Retail Systems ResearchRetail Systems Research
search
Home
Our Research
Newsletter
Services
Clients
Calendar
About RSR
Contact Us
Introducing 'The Engaged, Customer-centric Retailer'
By Paula Rosenblum, Managing Partner
8/11/2009
 
This week, we’d like to present a new model for successful retailing – one that RSR calls The Engaged, Customer-centric Retailer. This model is the logical follow-on to what we called TECC, or Technology-enabled Customer Centricity.
We coined the term TECC in early 2007. While the words don’t flow easily off the tongue, the concept helped us explain how retail winners were starting to solve the paradox of improving customer service while holding the line on payroll costs. They were adding technology to support customer-centric initiatives and improve store execution in general. We called that TECC in the store.

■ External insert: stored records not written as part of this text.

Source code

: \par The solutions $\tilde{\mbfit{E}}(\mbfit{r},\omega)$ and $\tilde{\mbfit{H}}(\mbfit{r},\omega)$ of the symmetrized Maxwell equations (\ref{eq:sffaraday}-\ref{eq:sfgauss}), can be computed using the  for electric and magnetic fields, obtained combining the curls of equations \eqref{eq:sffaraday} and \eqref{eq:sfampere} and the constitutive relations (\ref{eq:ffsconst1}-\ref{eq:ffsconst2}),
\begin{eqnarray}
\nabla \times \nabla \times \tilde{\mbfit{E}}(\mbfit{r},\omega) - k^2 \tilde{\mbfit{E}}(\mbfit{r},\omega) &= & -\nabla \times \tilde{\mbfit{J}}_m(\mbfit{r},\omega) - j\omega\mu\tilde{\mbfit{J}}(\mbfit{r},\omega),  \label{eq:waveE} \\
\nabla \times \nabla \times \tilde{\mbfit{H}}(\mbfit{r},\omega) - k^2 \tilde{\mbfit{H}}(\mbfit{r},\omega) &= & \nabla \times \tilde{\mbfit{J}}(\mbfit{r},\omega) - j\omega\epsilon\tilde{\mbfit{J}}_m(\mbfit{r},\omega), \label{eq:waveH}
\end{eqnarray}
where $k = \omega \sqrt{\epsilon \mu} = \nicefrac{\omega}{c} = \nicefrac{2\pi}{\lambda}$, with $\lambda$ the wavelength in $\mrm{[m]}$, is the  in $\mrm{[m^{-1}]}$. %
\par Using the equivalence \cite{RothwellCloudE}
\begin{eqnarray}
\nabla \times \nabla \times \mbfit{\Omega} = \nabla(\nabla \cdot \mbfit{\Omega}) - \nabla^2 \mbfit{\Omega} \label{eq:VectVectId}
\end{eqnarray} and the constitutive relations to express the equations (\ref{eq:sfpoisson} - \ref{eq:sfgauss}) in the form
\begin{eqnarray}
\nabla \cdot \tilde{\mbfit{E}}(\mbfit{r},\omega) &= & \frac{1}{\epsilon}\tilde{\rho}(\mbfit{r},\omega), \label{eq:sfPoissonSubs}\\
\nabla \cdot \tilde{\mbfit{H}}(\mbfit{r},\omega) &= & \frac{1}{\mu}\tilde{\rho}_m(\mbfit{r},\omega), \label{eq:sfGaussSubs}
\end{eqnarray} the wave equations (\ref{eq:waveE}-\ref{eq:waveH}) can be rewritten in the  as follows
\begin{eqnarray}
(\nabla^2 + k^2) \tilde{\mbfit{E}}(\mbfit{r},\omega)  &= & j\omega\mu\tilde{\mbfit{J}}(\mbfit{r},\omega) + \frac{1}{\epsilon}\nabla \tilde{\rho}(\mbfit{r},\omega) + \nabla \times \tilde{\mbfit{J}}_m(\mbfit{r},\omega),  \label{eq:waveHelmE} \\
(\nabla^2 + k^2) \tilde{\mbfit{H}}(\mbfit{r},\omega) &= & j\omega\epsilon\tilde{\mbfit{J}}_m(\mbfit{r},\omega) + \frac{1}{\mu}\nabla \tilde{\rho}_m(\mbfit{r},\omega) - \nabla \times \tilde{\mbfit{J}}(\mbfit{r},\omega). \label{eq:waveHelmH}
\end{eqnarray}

On the merchandising front, adding the customer dimension of data to merchandising applications covering planning, allocation, replenishment, pricing and promotions is the key that unlocks the door to localization of those functions. Behind the scenes, we called that TECC Merchandising.
And of course, adding the customer dimension to data warehouses can help measure and quantify organizational success. Yes, we can call that TECC Business Intelligence.
The only fly in the ointment of TECC is it doesn’t provide a feedback loop between retailers and their customers. We might know what customers buy, but we don’t necessarily know how they feel. And how they “feel” is directly correlated to their loyalty. IBM talks often about turning customers into ‘advocates,’ but it’s hard to know, until long after the fact, if efforts to do so have been successful or not. And as we know, the rate and sophistication of technology adoption in the consumers’ hands both increase exponentially.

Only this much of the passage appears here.